If you don’t look forward at the ways people are accessing this content and the ways it can be delivered, harnessing the technology—You go all the way back 20 years to when you first had Netscape and AOL and it became easy to get on the internet. It still echoes now, this idea that everything should be free on the internet. Things of value, you’ll always be able to attach a price to it. But in the digital world, it’s a question of how you make that transaction. We’ve already had lots of successful inventions and developments over the last 20 years as far as ways to do that — Paypal and Google Checkout and the like. Some of them have been more successful than others.
It’s about things that make the things people want to do easier, more cost efficient, and more accessible. Watching movies whenever you want, watching the ballgame. Going back 25 or 30 years, it was very restrictive. You couldn’t find some things that you wanted to do. Now you can. The people who can deliver that will be the winners.
Then you have other things that people hadn’t ever thought of. Twitter is a great example. It varies from the sublime to the ridiculous.
VB: The CEA has announced Intel CEO Brian Krzanich as a keynote speaker. They said they were going to move into the Internet of things. Is there anything interesting to say about these guys leading off the show?
Barry: That’s one other thing I didn’t mention that is growing, this internet of things. One of the other keynoters is Rupert Stadler from Audi, which represents the increased prominence of the auto industry. But on the internet of things, part of it is related to what I mentioned earlier, the health and fitness area. Blood pressure monitors that you plug right into your iPhone and either record your information or send it to your doc if you’re on some kind of program.

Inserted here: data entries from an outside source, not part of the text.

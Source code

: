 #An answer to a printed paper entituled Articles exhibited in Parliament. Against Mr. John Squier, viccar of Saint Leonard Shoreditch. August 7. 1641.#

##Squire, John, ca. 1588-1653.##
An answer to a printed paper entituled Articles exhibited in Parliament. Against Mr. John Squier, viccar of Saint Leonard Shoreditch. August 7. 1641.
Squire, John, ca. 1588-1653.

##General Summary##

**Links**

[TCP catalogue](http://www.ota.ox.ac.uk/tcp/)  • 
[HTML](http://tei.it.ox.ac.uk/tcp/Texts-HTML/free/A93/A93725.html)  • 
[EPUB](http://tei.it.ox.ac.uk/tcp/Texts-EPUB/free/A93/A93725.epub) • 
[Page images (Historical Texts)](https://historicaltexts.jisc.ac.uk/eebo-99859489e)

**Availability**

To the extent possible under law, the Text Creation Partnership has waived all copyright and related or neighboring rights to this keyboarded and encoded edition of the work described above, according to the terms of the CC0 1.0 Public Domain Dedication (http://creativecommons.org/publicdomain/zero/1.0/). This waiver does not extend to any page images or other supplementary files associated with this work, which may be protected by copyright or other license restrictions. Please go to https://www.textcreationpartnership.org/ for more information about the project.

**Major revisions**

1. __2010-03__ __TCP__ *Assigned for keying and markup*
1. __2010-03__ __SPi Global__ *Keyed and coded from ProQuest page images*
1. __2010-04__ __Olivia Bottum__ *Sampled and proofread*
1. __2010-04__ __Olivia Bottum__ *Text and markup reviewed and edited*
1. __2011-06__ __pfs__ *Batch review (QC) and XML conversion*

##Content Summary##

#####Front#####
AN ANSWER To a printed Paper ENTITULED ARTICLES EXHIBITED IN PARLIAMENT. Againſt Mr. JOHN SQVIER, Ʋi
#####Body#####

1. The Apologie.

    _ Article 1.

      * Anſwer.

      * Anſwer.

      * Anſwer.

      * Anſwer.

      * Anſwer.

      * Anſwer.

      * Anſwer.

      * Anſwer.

You’ve seen all the predictions, that by 2020 everything will be connected to the internet, including us. As the chips get smaller and you can put them in more things, finding products and devices and services that will resonate is a bigger challenge. Samsung’s Galaxy Gear, for instance, that’s a cool idea, but it also can be viewed as a very expensive accessory item for a smartphone. It has some uses, but it’s not for everybody. Wearable electronics, though, are being used more widely in fitness now than in any other area.
VB: Have you been playing with any fun gadgets?
Barry: The most fun I’ve had with a gadget lately is one called the Sound Pop. It’s about the size of a tennis ball. It comes in nice colors. I had an orange one. It has a suction cup on it, it’s water resistant, and it’s a Bluetooth speaker. It plays music from your phone. It sounds great. You can put it in your shower. It costs 30 bucks or something.
That’s one of the least expensive ones. Bose has one now that’s probably $250. Definitive Technology makes really nice speakers. JBL, all of these companies now are making Bluetooth speakers. Some of them are really good, with something like a docking station, a little slot you can fit your iPad in.
Casio has one of these G-Shock watches out for over a year that can also sync with an iPhone. You can check and see who’s calling and that kind of thing. There’s a lot of activity in that space. Casio, six or eight years ago, had a camera wristwatch. We’ve had wristwatch cell phones. Those were much too big. But this wristwatch space, I think, a lot of it is too aspirational for it to be a huge market.